After a month of six group meeting and journal club presentations, I'll be completely ready for a rejuvenating weekend in Chicago to see Lollapalooza with my college roommate. I've been listening to all the bands on the line-up and asking friends for recommendations in anticipation of the big event.
By some type of coincidence, I recently read the latest article in a series of posts by Grant Achatz, the chef of the cutting-edge and controversial restaurant Alinea in Chicago, which brought up some interesting parallels with the music world. He actually starts his article about "when a chef gets famous" with the analogy to seeing Bono live for the first time. Now many chefs have rock-star status as the Food Network and other media outlets have catapaulted them into the realm of celebrity. This has its downsides, since it means less hands-on time in the kitchen, leading to dissapointment by some diners.
On the other hand, this trend is great for people like me.
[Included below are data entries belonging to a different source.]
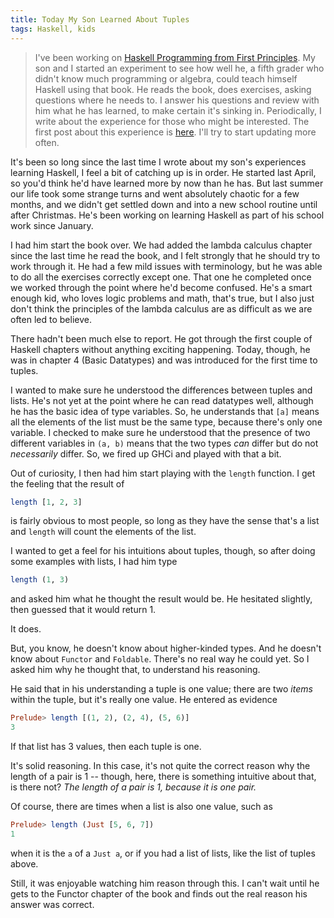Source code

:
 ```yaml
---
title: Today My Son Learned About Tuples
tags: Haskell, kids
---
```


> I've been working on [Haskell Programming from First Principles](http://haskellbook.com/). My son and I started an experiment to see how well he, a fifth grader who didn't know much programming or algebra, could teach himself Haskell using that book. He reads the book, does exercises, asking questions where he needs to. I answer his questions and review with him what he has learned, to make certain it's sinking in. Periodically, I write about the experience for those who might be interested. The first post about this experience is [here](http://argumatronic.com/posts/2015-04-08-Haskell-to-10yo.html). I'll try to start updating more often. 

It's been so long since the last time I wrote about my son's experiences learning Haskell, I feel a bit of catching up is in order. He started last April, so you'd think he'd have learned more by now than he has. But last summer our life took some strange turns and went absolutely chaotic for a few months, and we didn't get settled down and into a new school routine until after Christmas. He's been working on learning Haskell as part of his school work since January.

I had him start the book over. We had added the lambda calculus chapter since the last time he read the book, and I felt strongly that he should try to work through it. He had a few mild issues with terminology, but he was able to do all the exercises correctly except one. That one he completed once we worked through the point where he'd become confused. He's a smart enough kid, who loves logic problems and math, that's true, but I also just don't think the principles of the lambda calculus are as difficult as we are often led to believe.

There hadn't been much else to report. He got through the first couple of Haskell chapters without anything exciting happening. Today, though, he was in chapter 4 (Basic Datatypes) and was introduced for the first time to tuples.

I wanted to make sure he understood the differences between tuples and lists. He's not yet at the point where he can read datatypes well, although he has the basic idea of type variables. So, he understands that `[a]` means all the elements of the list must be the same type, because there's only one variable. I checked to make sure he understood that the presence of two different variables in `(a, b)` means that the two types *can* differ but do not *necessarily* differ. So, we fired up GHCi and played with that a bit.

Out of curiosity, I then had him start playing with the `length` function. I get the feeling that the result of 

```haskell
length [1, 2, 3]
```

is fairly obvious to most people, so long as they have the sense that's a list and `length` will count the elements of the list.

I wanted to get a feel for his intuitions about tuples, though, so after doing some examples with lists, I had him type

```haskell
length (1, 3)
```

and asked him what he thought the result would be. He hesitated slightly, then guessed that it would return 1.

It does.

But, you know, he doesn't know about higher-kinded types. And he doesn't know about `Functor` and `Foldable`. There's no real way he could yet. So I asked him why he thought that, to understand his reasoning.

He said that in his understanding a tuple is one value; there are two *items* within the tuple, but it's really one value. He entered as evidence

```haskell
Prelude> length [(1, 2), (2, 4), (5, 6)]
3
```

If that list has 3 values, then each tuple is one. 

It's solid reasoning. In this case, it's not quite the correct reason why the length of a pair is 1 -- though, here, there is something intuitive about that, is there not? *The length of a pair is 1, because it is one pair.*

Of course, there are times when a list is also one value, such as 

```haskell
Prelude> length (Just [5, 6, 7])
1
```

when it is the `a` of a `Just a`, or if you had a list of lists, like the list of tuples above. 

Still, it was enjoyable watching him reason through this. I can't wait until he gets to the Functor chapter of the book and finds out the real reason his answer was correct.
Even if I ate at Alinea (which would be considerably more expensive than the Lollapalooza tickets), I almost certainly wouldn't get to talk to the chef. However, through magazine articles, his recent cookbook, and numerous other sources, I can start to understand his approach towards food. I haven't gone so far as this woman, but it has still led to several great conversations about whether this style of cooking is a worthwhile exploration at the frontiers of food or nothing more than a collection of "molecular gastronomy" gimmicks.
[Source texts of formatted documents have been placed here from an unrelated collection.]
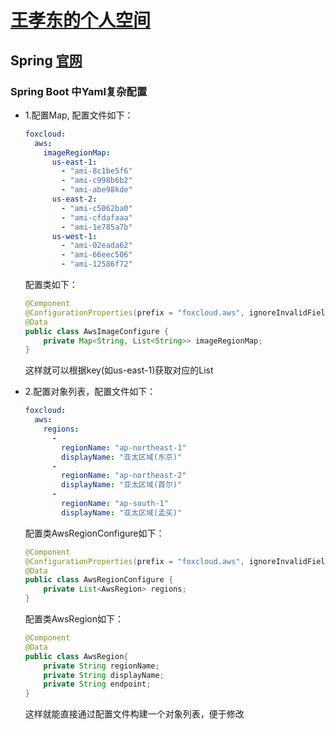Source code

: # [王孝东的个人空间](https://scm-git.github.io/)
## Spring [官网](http://spring.io)

### Spring Boot 中Yaml复杂配置
* 1.配置Map, 配置文件如下：
  ```yaml
  foxcloud:
    aws:
      imageRegionMap:
        us-east-1:
          - "ami-8c1be5f6"
          - "ami-c998b6b2"
          - "ami-abe98kde"
        us-east-2:
          - "ami-c5062ba0"
          - "ami-cfdafaaa"
          - "ami-1e785a7b"
        us-west-1:
          - "ami-02eada62"
          - "ami-66eec506"
          - "ami-12586f72"
  ```
  配置类如下：
  ```java
  @Component
  @ConfigurationProperties(prefix = "foxcloud.aws", ignoreInvalidFields = true)
  @Data
  public class AwsImageConfigure {
      private Map<String, List<String>> imageRegionMap;
  }
  ```
  这样就可以根据key(如us-east-1)获取对应的List

* 2.配置对象列表，配置文件如下：
  ```yaml
  foxcloud:
    aws:
      regions:
        -
          regionName: "ap-northeast-1"
          displayName: "亚太区域(东京)"
        -
          regionName: "ap-northeast-2"
          displayName: "亚太区域(首尔)"
        -
          regionName: "ap-south-1"
          displayName: "亚太区域(孟买)"
  ```
  配置类AwsRegionConfigure如下：
  ```java
  @Component
  @ConfigurationProperties(prefix = "foxcloud.aws", ignoreInvalidFields = true)
  @Data
  public class AwsRegionConfigure {
      private List<AwsRegion> regions;
  }
  ```
  配置类AwsRegion如下：
  ```java
  @Component
  @Data
  public class AwsRegion{
      private String regionName;
      private String displayName;
      private String endpoint;
  }
  ```
  这样就能直接通过配置文件构建一个对象列表，便于修改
I see another analogy to music. A butterfly-collector can buy tickets to listen to all of the Top 40 bands live. However, I doubt that he would enjoy the music at the same level as a long-time fan of a particular band who has been following the evolution of the their sound over time, keeping track of tour dates, saving money for the tickets, and sharing his enthusiasm for the music with friends. With restaurants, is the diner trying to amass a collection of eating at the "best" restaurants in the world or is he sincerely intirgued by the chef's work?